You might be surprised—as I was—to learn there are a couple places where you can actually hunt deer in July. California, for example, offers early bow season in a couple units, and if you push that back to Aug. 1, southeast Alaska gets going on its Sitka blacktail seasons.
Or you could go to Europe, where nearly the entire continent is open throughout the summer months for roebuck, a smallish species that in some respects parallels our whitetail in that it can live just about anywhere and is highly regarded by hunters from England to Russia.
And so after Steve Hornady and I attended this year’s big CLA Game Fair near Oxford, England, we felt compelled to take advantage of this gift opportunity to do what we like best. Both of us had previously hunted roe deer elsewhere, and so we knew full well just how tricky it can be to pursue an animal perpetually on the move at a time when the cover is at its heaviest.

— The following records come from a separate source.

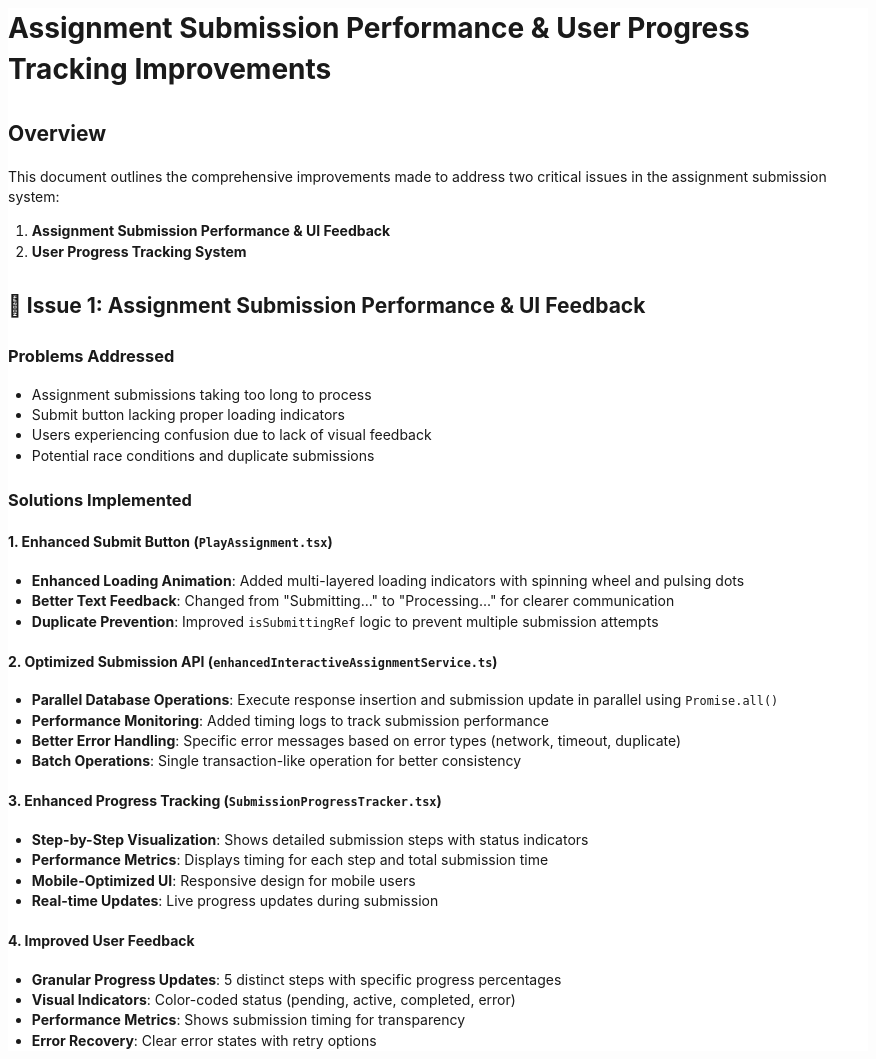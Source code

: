 # Assignment Submission Performance & User Progress Tracking Improvements

## Overview
This document outlines the comprehensive improvements made to address two critical issues in the assignment submission system:

1. **Assignment Submission Performance & UI Feedback**
2. **User Progress Tracking System**

## 🚀 Issue 1: Assignment Submission Performance & UI Feedback

### Problems Addressed
- Assignment submissions taking too long to process
- Submit button lacking proper loading indicators
- Users experiencing confusion due to lack of visual feedback
- Potential race conditions and duplicate submissions

### Solutions Implemented

#### 1. Enhanced Submit Button (`PlayAssignment.tsx`)
- **Enhanced Loading Animation**: Added multi-layered loading indicators with spinning wheel and pulsing dots
- **Better Text Feedback**: Changed from "Submitting..." to "Processing..." for clearer communication
- **Duplicate Prevention**: Improved `isSubmittingRef` logic to prevent multiple submission attempts

#### 2. Optimized Submission API (`enhancedInteractiveAssignmentService.ts`)
- **Parallel Database Operations**: Execute response insertion and submission update in parallel using `Promise.all()`
- **Performance Monitoring**: Added timing logs to track submission performance
- **Better Error Handling**: Specific error messages based on error types (network, timeout, duplicate)
- **Batch Operations**: Single transaction-like operation for better consistency

#### 3. Enhanced Progress Tracking (`SubmissionProgressTracker.tsx`)
- **Step-by-Step Visualization**: Shows detailed submission steps with status indicators
- **Performance Metrics**: Displays timing for each step and total submission time
- **Mobile-Optimized UI**: Responsive design for mobile users
- **Real-time Updates**: Live progress updates during submission

#### 4. Improved User Feedback
- **Granular Progress Updates**: 5 distinct steps with specific progress percentages
- **Visual Indicators**: Color-coded status (pending, active, completed, error)
- **Performance Metrics**: Shows submission timing for transparency
- **Error Recovery**: Clear error states with retry options
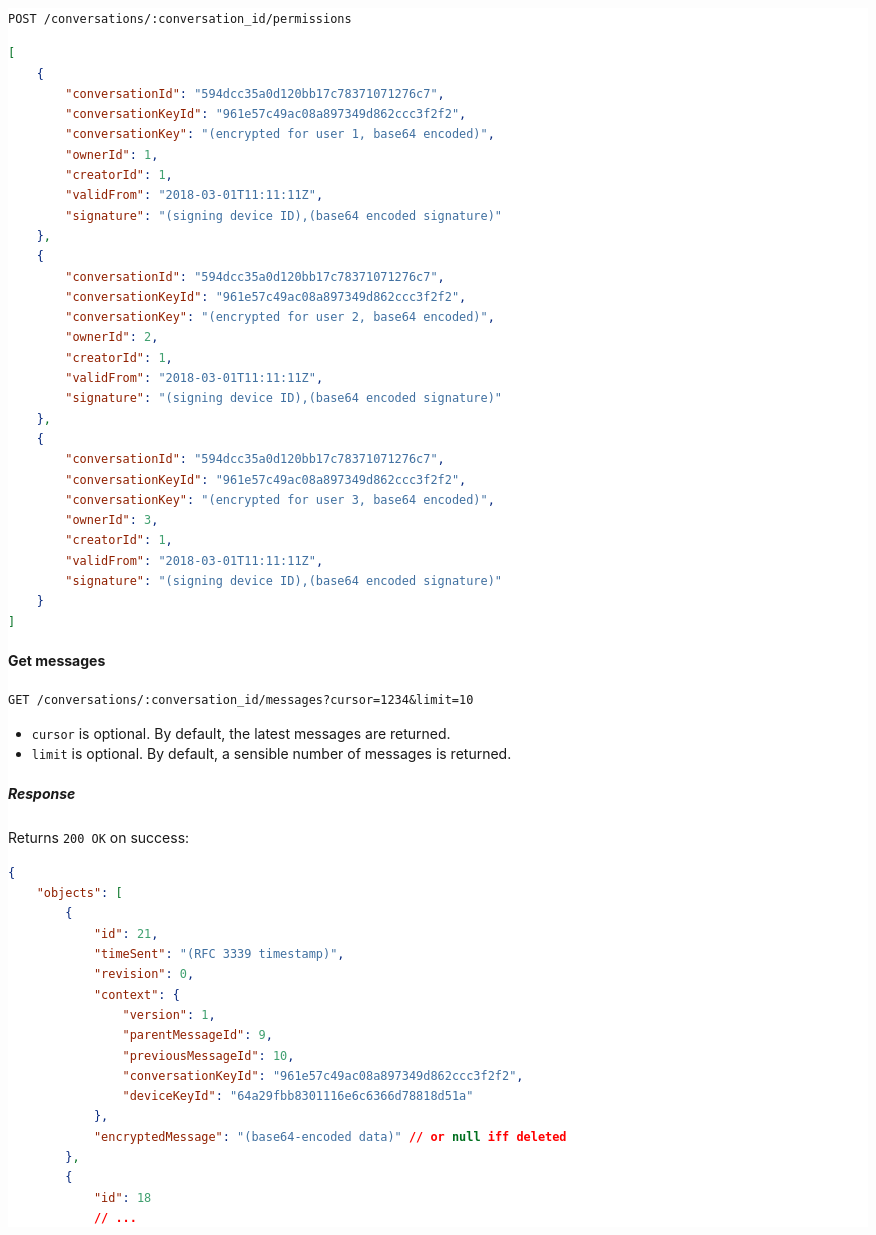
 ```
POST /conversations/:conversation_id/permissions
```
```json
[
    {
        "conversationId": "594dcc35a0d120bb17c78371071276c7",
        "conversationKeyId": "961e57c49ac08a897349d862ccc3f2f2",
        "conversationKey": "(encrypted for user 1, base64 encoded)",
        "ownerId": 1,
        "creatorId": 1,
        "validFrom": "2018-03-01T11:11:11Z",
        "signature": "(signing device ID),(base64 encoded signature)"
    },
    {
        "conversationId": "594dcc35a0d120bb17c78371071276c7",
        "conversationKeyId": "961e57c49ac08a897349d862ccc3f2f2",
        "conversationKey": "(encrypted for user 2, base64 encoded)",
        "ownerId": 2,
        "creatorId": 1,
        "validFrom": "2018-03-01T11:11:11Z",
        "signature": "(signing device ID),(base64 encoded signature)"
    },
    {
        "conversationId": "594dcc35a0d120bb17c78371071276c7",
        "conversationKeyId": "961e57c49ac08a897349d862ccc3f2f2",
        "conversationKey": "(encrypted for user 3, base64 encoded)",
        "ownerId": 3,
        "creatorId": 1,
        "validFrom": "2018-03-01T11:11:11Z",
        "signature": "(signing device ID),(base64 encoded signature)"
    }
]
```

#### Get messages

```
GET /conversations/:conversation_id/messages?cursor=1234&limit=10
```

* `cursor` is optional. By default, the latest messages are returned.
* `limit` is optional. By default, a sensible number of messages is returned.

##### Response

Returns `200 OK` on success:

```json
{
    "objects": [
        {
            "id": 21,
            "timeSent": "(RFC 3339 timestamp)",
            "revision": 0,
            "context": {
                "version": 1,
                "parentMessageId": 9,
                "previousMessageId": 10,
                "conversationKeyId": "961e57c49ac08a897349d862ccc3f2f2",
                "deviceKeyId": "64a29fbb8301116e6c6366d78818d51a"
            },
            "encryptedMessage": "(base64-encoded data)" // or null iff deleted
        },
        {
            "id": 18
            // ...
```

We hooked up with Owen Beardsmore, whose outfit, Cervus UK, runs hunts for many types of game throughout the British countryside. Owen’s prime roebuck area is in rural Hampshire, southwest of London. He and his guides manage the deer on vast estates where the hilly terrain is a mix of forest and sprawling grainfields that were being harvested during our stay. Like most of their kind, roe deer are found around edge cover, and so we stalked along tractor roads and sat in ladder stands overlooking woodland openings and secluded corners.
Owen and company are out quite often scouting and controlling the fox population, and like many of us, they use trail cams to see what’s present. Accordingly they had a pretty good idea where to hunt for mature trophies, but that in itself only goes so far on the hard-to-spot roebucks.
Fortunately the English woodsmen had another card to play. Since the rut was just then getting underway, they called the little deer, which, similar to other cervids, will respond to the right vocalizations as part of their mating behavior. Our guides from Cervus UK roused the woods with high-pitched squeals and squalls, roe deer talk for “come on.” After coming up empty the first couple times out, our luck changed and I witnessed one of the most amazing game-calling demonstrations ever.
Guide Glen Boxall, a professional forester by trade, called in several deer—bucks and does with young—using nothing more complicated than a beech leaf. Apparently Glen is something of a local legend for his ability to call deer via “organic” methods, and though he was glad to help me, he was rather secretive about how exactly he worked the magic. I think that was partly the reason he set up 25 yards away from my position in the woods, and he made it clear he’d prefer not to be the subject of any video or close-up photography. I rather liked that notion, and when a long-tined, 4-year-old buck came sneaking in to Glen’s piercing tune, it all seemed just about perfect.
For the record, though, Owen and guide John Eastick also called in great bucks using commercial calls, thus proving that with the right stuff at the right time, there’s more than one way to call in an English roebuck. Steve Hornady’s prize was a particularly old trophy with fantastic “rosettes” at its antler bases. For a better idea of how it went, check out this video.
Steve and I borrowed rifles for the hunt, sparing us a wall of red tape, and doing so allowed us to do like most British deer hunters and use suppressors. A growing number of American shooters and hunters are clamoring to give the sound-dampening devices a try, but because of federal laws that impose a lengthy and difficult licensing process, most folks remain on the sidelines. Ironically in England, where gun ownership is highly restricted, it’s fairly easy to own a suppressor, or moderator, as the Brits call it.
Attached to our loaner Savage Model 16s in .243 Win., the moderators were as good as advertised. Both Steve and I removed our ear muffs during the pre-hunt sight-in, and indeed, the usual piercing blast, the sound that hurts, was gone. We both noted a high-pitched snap, which I’ve since been told was the bullet breaking the sound barrier, but that was quite tolerable. It made for a welcome change when we shot our deer, too, using Hornady factory ammo with their 100-grain SST bullet. That caliber/bullet combo is likely unbeatable for the 50-pound bucks. Ours went down, practically in their tracks, always the goal in ethical hunters and especially welcome in the thick midsummer foliage where tracking would have been tricky.
Britain is a long way to go, yes, but short of introducing roe deer to the United States (both Hornady and I like to fantasize about that!), it’s a summertime fix for a deer hunter’s blues.